## [EXCERPTED DATA]
************

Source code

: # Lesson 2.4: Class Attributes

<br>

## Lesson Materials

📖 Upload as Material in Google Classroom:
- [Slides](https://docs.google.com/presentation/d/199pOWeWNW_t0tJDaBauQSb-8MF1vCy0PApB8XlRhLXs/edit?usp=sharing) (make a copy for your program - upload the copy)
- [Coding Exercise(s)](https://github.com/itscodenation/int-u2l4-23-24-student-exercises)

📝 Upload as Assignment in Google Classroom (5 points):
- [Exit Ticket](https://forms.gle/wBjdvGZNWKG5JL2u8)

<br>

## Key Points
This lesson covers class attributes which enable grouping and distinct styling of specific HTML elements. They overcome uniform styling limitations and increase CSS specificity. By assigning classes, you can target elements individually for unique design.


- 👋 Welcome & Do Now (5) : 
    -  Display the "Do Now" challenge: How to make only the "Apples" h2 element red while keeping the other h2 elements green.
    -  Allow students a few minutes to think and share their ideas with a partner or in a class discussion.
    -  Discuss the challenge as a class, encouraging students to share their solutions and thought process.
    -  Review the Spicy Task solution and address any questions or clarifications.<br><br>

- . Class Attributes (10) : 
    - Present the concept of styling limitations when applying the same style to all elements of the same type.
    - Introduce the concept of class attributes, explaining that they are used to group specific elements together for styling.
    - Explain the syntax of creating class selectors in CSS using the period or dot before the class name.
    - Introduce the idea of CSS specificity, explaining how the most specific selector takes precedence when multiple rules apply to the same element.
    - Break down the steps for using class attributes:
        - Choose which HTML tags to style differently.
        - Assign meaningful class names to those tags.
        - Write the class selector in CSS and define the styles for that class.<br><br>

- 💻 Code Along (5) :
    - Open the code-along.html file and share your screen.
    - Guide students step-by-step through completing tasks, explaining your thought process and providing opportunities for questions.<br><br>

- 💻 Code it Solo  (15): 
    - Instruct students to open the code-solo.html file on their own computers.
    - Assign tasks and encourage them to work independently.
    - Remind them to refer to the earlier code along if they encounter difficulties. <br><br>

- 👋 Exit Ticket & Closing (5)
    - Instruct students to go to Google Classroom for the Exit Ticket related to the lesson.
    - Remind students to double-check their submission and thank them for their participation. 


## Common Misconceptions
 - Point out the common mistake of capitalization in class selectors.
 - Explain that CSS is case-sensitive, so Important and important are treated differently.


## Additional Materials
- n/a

************

Output each line of the entries exactly, so that nothing is lost.

## [RESPONSE AREA]
Source code

: # Lesson 2.4: Class Attributes

<br>

## Lesson Materials

📖 Upload as Material in Google Classroom:
- [Slides](https://docs.google.com/presentation/d/199pOWeWNW_t0tJDaBauQSb-8MF1vCy0PApB8XlRhLXs/edit?usp=sharing) (make a copy for your program - upload the copy)
- [Coding Exercise(s)](https://github.com/itscodenation/int-u2l4-23-24-student-exercises)

📝 Upload as Assignment in Google Classroom (5 points):
- [Exit Ticket](https://forms.gle/wBjdvGZNWKG5JL2u8)

<br>

## Key Points
This lesson covers class attributes which enable grouping and distinct styling of specific HTML elements. They overcome uniform styling limitations and increase CSS specificity. By assigning classes, you can target elements individually for unique design.


- 👋 Welcome & Do Now (5) : 
    -  Display the "Do Now" challenge: How to make only the "Apples" h2 element red while keeping the other h2 elements green.
    -  Allow students a few minutes to think and share their ideas with a partner or in a class discussion.
    -  Discuss the challenge as a class, encouraging students to share their solutions and thought process.
    -  Review the Spicy Task solution and address any questions or clarifications.<br><br>

- . Class Attributes (10) : 
    - Present the concept of styling limitations when applying the same style to all elements of the same type.
    - Introduce the concept of class attributes, explaining that they are used to group specific elements together for styling.
    - Explain the syntax of creating class selectors in CSS using the period or dot before the class name.
    - Introduce the idea of CSS specificity, explaining how the most specific selector takes precedence when multiple rules apply to the same element.
    - Break down the steps for using class attributes:
        - Choose which HTML tags to style differently.
        - Assign meaningful class names to those tags.
        - Write the class selector in CSS and define the styles for that class.<br><br>

- 💻 Code Along (5) :
    - Open the code-along.html file and share your screen.
    - Guide students step-by-step through completing tasks, explaining your thought process and providing opportunities for questions.<br><br>

- 💻 Code it Solo  (15): 
    - Instruct students to open the code-solo.html file on their own computers.
    - Assign tasks and encourage them to work independently.
    - Remind them to refer to the earlier code along if they encounter difficulties. <br><br>

- 👋 Exit Ticket & Closing (5)
    - Instruct students to go to Google Classroom for the Exit Ticket related to the lesson.
    - Remind students to double-check their submission and thank them for their participation. 


## Common Misconceptions
 - Point out the common mistake of capitalization in class selectors.
 - Explain that CSS is case-sensitive, so Important and important are treated differently.


## Additional Materials
- n/a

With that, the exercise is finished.